Playbill

Anne Jeffreys (Performer) Obituary
Classy, elegant star Anne Jeffreys, whose long résumé included starring in the TV series Topper when it was being scripted by a young Stephen Sondheim, has died at age 94.

Born January 26, 1923, in Goldsboro, North Carolina, Jeffreys was trained as an operatic soprano and came to New York City while still in her teens. She became a member of the New York Municipal Opera Company. While still in her early 20s she was snapped up by Hollywood and featured in the 1942 movie adaptation of the Rodgers & Hart musical I Married an Angel. Among her World War II era films were the musical Step Lively (co-starring Frank Sinatra), the horror comedy Zombies on Broadway (with Bela Lugosi), and a series of Dick Tracy films, playing his sweetheart Tess Trueheart.

Jeffreys made her Broadway debut in 1947 in the original cast of Kurt Weill’s musical Street Scene. She was one of the replacements for Patricia Morison in the lead role of Lilli Vanessi in Cole Porter’s hit musical Kiss Me, Kate in 1950, and capped off her Broadway career in the hit comedy Three Wishes for Jamie, before focusing on television work.
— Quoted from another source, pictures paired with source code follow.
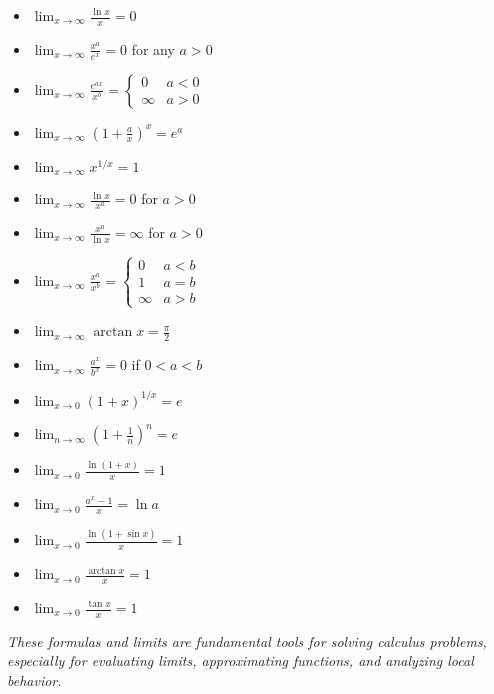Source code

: \begin{cascade}
	\begin{itemize}
		\item $\displaystyle \lim_{x \to \infty} \frac{\ln x}{x} = 0$
		\item $\displaystyle \lim_{x \to \infty} \frac{x^a}{e^x} = 0$ for any $a > 0$
		\item $\displaystyle \lim_{x \to \infty} \frac{e^{ax}}{x^b} = \begin{cases}
				      0      & a < 0 \\
				      \infty & a > 0
			      \end{cases}$
		\item $\displaystyle \lim_{x \to \infty} \left(1 + \frac{a}{x}\right)^x = e^a$
		\item $\displaystyle \lim_{x \to \infty} x^{1/x} = 1$
		\item $\displaystyle \lim_{x \to \infty} \frac{\ln x}{x^a} = 0$ for $a > 0$
		\item $\displaystyle \lim_{x \to \infty} \frac{x^a}{\ln x} = \infty$ for $a > 0$
		\item $\displaystyle \lim_{x \to \infty} \frac{x^a}{x^b} = \begin{cases}
				      0      & a < b \\
				      1      & a = b \\
				      \infty & a > b
			      \end{cases}$
		\item $\displaystyle \lim_{x \to \infty} \arctan x = \frac{\pi}{2}$
		\item $\displaystyle \lim_{x \to \infty} \frac{a^x}{b^x} = 0$ if $0 < a < b$
	\end{itemize}
\end{cascade}

\begin{cascade}
	\begin{itemize}
		\item $\displaystyle \lim_{x \to 0} (1 + x)^{1/x} = e$
		\item $\displaystyle \lim_{n \to \infty} \left(1 + \frac{1}{n}\right)^n = e$
		\item $\displaystyle \lim_{x \to 0} \frac{\ln(1+x)}{x} = 1$
		\item $\displaystyle \lim_{x \to 0} \frac{a^x - 1}{x} = \ln a$
		\item $\displaystyle \lim_{x \to 0} \frac{\ln(1+\sin x)}{x} = 1$
		\item $\displaystyle \lim_{x \to 0} \frac{\arctan x}{x} = 1$
		\item $\displaystyle \lim_{x \to 0} \frac{\tan x}{x} = 1$
	\end{itemize}
\end{cascade}

\hfill

\textit{These formulas and limits are fundamental tools for solving calculus problems, especially for evaluating limits, approximating functions, and analyzing local behavior.}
From 1953 to 1955 she co-starred with Leo G. Carroll and Robert Sterling in the CBS sitcom Topper. Jeffreys and Sterling (her real-life husband) played Marion and George Kirby, socialites who are killed in an avalanche, but come back as ghosts to haunt their old house, now owned by the stuffy Cosmo Topper (Carroll), who is the only one who can see and hear them. Sondheim, who was 23 when the series began, is credited with co-writing 11 episodes of the first season with theatre critic George Oppenheimer. Jeffreys’ character was introduced as “the ghostess with the mostest.”

It was the launch of a TV career that eventually included guest roles on major series of the next few decades, including Wagon Train; L.A. Law; Murder, She Wrote; Love, American Style; and a long stint from 1984 to 2004 on the soap opera General Hospital. She appeared in a 1979 episode of Battlestar Galactica as the love interest for Fred Astaire, including a brief dancing sequence that earned her a footnote as his last on-screen dancing partner.

She earned a Golden Globe nomination for an appearance as a society hostess on the 1972 series The Delphi Bureau, opposite Laurence Luckinbill.

In 2012 she emerged briefly from retirement to take part in Actors Fund benefit in Los Angeles.